Start of Block
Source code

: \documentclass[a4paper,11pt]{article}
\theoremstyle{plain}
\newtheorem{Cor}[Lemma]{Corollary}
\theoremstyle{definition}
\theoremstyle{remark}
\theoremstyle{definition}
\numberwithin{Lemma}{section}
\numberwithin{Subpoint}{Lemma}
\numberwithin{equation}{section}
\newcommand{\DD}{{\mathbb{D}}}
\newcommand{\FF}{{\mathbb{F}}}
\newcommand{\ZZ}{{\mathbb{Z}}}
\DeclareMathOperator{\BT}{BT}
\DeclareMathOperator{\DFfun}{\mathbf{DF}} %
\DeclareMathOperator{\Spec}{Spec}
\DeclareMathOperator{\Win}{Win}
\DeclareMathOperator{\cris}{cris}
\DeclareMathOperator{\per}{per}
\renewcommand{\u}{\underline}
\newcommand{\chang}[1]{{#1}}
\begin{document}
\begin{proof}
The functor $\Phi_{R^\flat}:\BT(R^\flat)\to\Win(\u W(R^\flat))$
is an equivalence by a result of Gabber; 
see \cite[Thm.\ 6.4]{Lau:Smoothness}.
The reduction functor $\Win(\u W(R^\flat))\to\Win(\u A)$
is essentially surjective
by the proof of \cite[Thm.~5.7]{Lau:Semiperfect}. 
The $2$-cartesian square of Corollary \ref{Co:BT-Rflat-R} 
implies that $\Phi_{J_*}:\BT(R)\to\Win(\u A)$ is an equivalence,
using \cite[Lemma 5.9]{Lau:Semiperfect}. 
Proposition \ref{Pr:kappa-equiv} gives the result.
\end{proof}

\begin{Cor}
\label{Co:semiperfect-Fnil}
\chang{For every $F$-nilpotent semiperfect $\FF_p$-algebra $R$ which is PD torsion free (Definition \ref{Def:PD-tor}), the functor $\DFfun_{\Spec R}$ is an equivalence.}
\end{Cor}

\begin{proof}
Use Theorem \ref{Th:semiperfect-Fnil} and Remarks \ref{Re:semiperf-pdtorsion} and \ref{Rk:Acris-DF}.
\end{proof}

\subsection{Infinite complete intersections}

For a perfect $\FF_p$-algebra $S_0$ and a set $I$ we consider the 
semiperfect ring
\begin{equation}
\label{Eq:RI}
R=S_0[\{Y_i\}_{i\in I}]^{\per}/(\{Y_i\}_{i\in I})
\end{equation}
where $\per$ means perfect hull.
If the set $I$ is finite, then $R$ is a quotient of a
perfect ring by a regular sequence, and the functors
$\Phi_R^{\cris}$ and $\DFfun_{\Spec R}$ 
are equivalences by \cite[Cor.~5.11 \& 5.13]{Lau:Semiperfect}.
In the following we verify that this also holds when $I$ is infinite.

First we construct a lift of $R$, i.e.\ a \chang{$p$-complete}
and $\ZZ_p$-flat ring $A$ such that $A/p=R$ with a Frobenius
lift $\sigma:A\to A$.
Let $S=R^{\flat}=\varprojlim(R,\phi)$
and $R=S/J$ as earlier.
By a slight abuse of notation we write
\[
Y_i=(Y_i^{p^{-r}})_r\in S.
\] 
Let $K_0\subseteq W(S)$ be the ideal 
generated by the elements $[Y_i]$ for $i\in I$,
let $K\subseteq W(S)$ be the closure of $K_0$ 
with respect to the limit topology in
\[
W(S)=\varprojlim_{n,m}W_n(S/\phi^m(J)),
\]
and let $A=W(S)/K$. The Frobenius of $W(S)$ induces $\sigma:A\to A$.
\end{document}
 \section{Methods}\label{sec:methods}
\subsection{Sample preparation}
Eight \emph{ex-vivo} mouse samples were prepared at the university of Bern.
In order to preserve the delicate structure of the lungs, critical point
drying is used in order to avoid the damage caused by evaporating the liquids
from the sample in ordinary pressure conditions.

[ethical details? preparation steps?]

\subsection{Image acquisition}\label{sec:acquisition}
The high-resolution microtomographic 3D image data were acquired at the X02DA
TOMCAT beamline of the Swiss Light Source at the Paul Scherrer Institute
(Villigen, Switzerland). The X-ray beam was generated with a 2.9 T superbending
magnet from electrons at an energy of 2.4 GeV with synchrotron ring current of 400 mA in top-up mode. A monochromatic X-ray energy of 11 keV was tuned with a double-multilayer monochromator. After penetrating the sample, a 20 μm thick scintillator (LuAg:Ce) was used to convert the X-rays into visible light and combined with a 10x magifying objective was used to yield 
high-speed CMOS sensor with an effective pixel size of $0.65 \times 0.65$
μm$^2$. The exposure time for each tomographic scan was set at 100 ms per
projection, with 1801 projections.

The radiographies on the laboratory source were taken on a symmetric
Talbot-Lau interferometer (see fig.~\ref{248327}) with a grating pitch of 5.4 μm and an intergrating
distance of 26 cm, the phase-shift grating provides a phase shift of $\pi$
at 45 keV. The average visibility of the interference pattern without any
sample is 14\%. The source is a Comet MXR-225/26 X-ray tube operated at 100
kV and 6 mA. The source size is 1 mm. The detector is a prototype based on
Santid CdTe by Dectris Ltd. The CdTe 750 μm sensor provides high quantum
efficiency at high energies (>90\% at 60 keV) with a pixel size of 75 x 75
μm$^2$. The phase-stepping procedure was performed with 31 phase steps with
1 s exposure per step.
End of Block
* Prompt *
Give back every line of the data exactly.

* Output *
Source code

: \documentclass[a4paper,11pt]{article}
\theoremstyle{plain}
\newtheorem{Cor}[Lemma]{Corollary}
\theoremstyle{definition}
\theoremstyle{remark}
\theoremstyle{definition}
\numberwithin{Lemma}{section}
\numberwithin{Subpoint}{Lemma}
\numberwithin{equation}{section}
\newcommand{\DD}{{\mathbb{D}}}
\newcommand{\FF}{{\mathbb{F}}}
\newcommand{\ZZ}{{\mathbb{Z}}}
\DeclareMathOperator{\BT}{BT}
\DeclareMathOperator{\DFfun}{\mathbf{DF}} %
\DeclareMathOperator{\Spec}{Spec}
\DeclareMathOperator{\Win}{Win}
\DeclareMathOperator{\cris}{cris}
\DeclareMathOperator{\per}{per}
\renewcommand{\u}{\underline}
\newcommand{\chang}[1]{{#1}}
\begin{document}
\begin{proof}
The functor $\Phi_{R^\flat}:\BT(R^\flat)\to\Win(\u W(R^\flat))$
is an equivalence by a result of Gabber; 
see \cite[Thm.\ 6.4]{Lau:Smoothness}.
The reduction functor $\Win(\u W(R^\flat))\to\Win(\u A)$
is essentially surjective
by the proof of \cite[Thm.~5.7]{Lau:Semiperfect}. 
The $2$-cartesian square of Corollary \ref{Co:BT-Rflat-R} 
implies that $\Phi_{J_*}:\BT(R)\to\Win(\u A)$ is an equivalence,
using \cite[Lemma 5.9]{Lau:Semiperfect}. 
Proposition \ref{Pr:kappa-equiv} gives the result.
\end{proof}

\begin{Cor}
\label{Co:semiperfect-Fnil}
\chang{For every $F$-nilpotent semiperfect $\FF_p$-algebra $R$ which is PD torsion free (Definition \ref{Def:PD-tor}), the functor $\DFfun_{\Spec R}$ is an equivalence.}
\end{Cor}

\begin{proof}
Use Theorem \ref{Th:semiperfect-Fnil} and Remarks \ref{Re:semiperf-pdtorsion} and \ref{Rk:Acris-DF}.
\end{proof}

\subsection{Infinite complete intersections}

For a perfect $\FF_p$-algebra $S_0$ and a set $I$ we consider the 
semiperfect ring
\begin{equation}
\label{Eq:RI}
R=S_0[\{Y_i\}_{i\in I}]^{\per}/(\{Y_i\}_{i\in I})
\end{equation}
where $\per$ means perfect hull.
If the set $I$ is finite, then $R$ is a quotient of a
perfect ring by a regular sequence, and the functors
$\Phi_R^{\cris}$ and $\DFfun_{\Spec R}$ 
are equivalences by \cite[Cor.~5.11 \& 5.13]{Lau:Semiperfect}.
In the following we verify that this also holds when $I$ is infinite.

First we construct a lift of $R$, i.e.\ a \chang{$p$-complete}
and $\ZZ_p$-flat ring $A$ such that $A/p=R$ with a Frobenius
lift $\sigma:A\to A$.
Let $S=R^{\flat}=\varprojlim(R,\phi)$
and $R=S/J$ as earlier.
By a slight abuse of notation we write
\[
Y_i=(Y_i^{p^{-r}})_r\in S.
\] 
Let $K_0\subseteq W(S)$ be the ideal 
generated by the elements $[Y_i]$ for $i\in I$,
let $K\subseteq W(S)$ be the closure of $K_0$ 
with respect to the limit topology in
\[
W(S)=\varprojlim_{n,m}W_n(S/\phi^m(J)),
\]
and let $A=W(S)/K$. The Frobenius of $W(S)$ induces $\sigma:A\to A$.
\end{document}
 \section{Methods}\label{sec:methods}
\subsection{Sample preparation}
Eight \emph{ex-vivo} mouse samples were prepared at the university of Bern.
In order to preserve the delicate structure of the lungs, critical point
drying is used in order to avoid the damage caused by evaporating the liquids
from the sample in ordinary pressure conditions.

[ethical details? preparation steps?]

\subsection{Image acquisition}\label{sec:acquisition}
The high-resolution microtomographic 3D image data were acquired at the X02DA
TOMCAT beamline of the Swiss Light Source at the Paul Scherrer Institute
(Villigen, Switzerland). The X-ray beam was generated with a 2.9 T superbending
magnet from electrons at an energy of 2.4 GeV with synchrotron ring current of 400 mA in top-up mode. A monochromatic X-ray energy of 11 keV was tuned with a double-multilayer monochromator. After penetrating the sample, a 20 μm thick scintillator (LuAg:Ce) was used to convert the X-rays into visible light and combined with a 10x magifying objective was used to yield 
high-speed CMOS sensor with an effective pixel size of $0.65 \times 0.65$
μm$^2$. The exposure time for each tomographic scan was set at 100 ms per
projection, with 1801 projections.

The radiographies on the laboratory source were taken on a symmetric
Talbot-Lau interferometer (see fig.~\ref{248327}) with a grating pitch of 5.4 μm and an intergrating
distance of 26 cm, the phase-shift grating provides a phase shift of $\pi$
at 45 keV. The average visibility of the interference pattern without any
sample is 14\%. The source is a Comet MXR-225/26 X-ray tube operated at 100
kV and 6 mA. The source size is 1 mm. The detector is a prototype based on
Santid CdTe by Dectris Ltd. The CdTe 750 μm sensor provides high quantum
efficiency at high energies (>90\% at 60 keV) with a pixel size of 75 x 75
μm$^2$. The phase-stepping procedure was performed with 31 phase steps with
1 s exposure per step.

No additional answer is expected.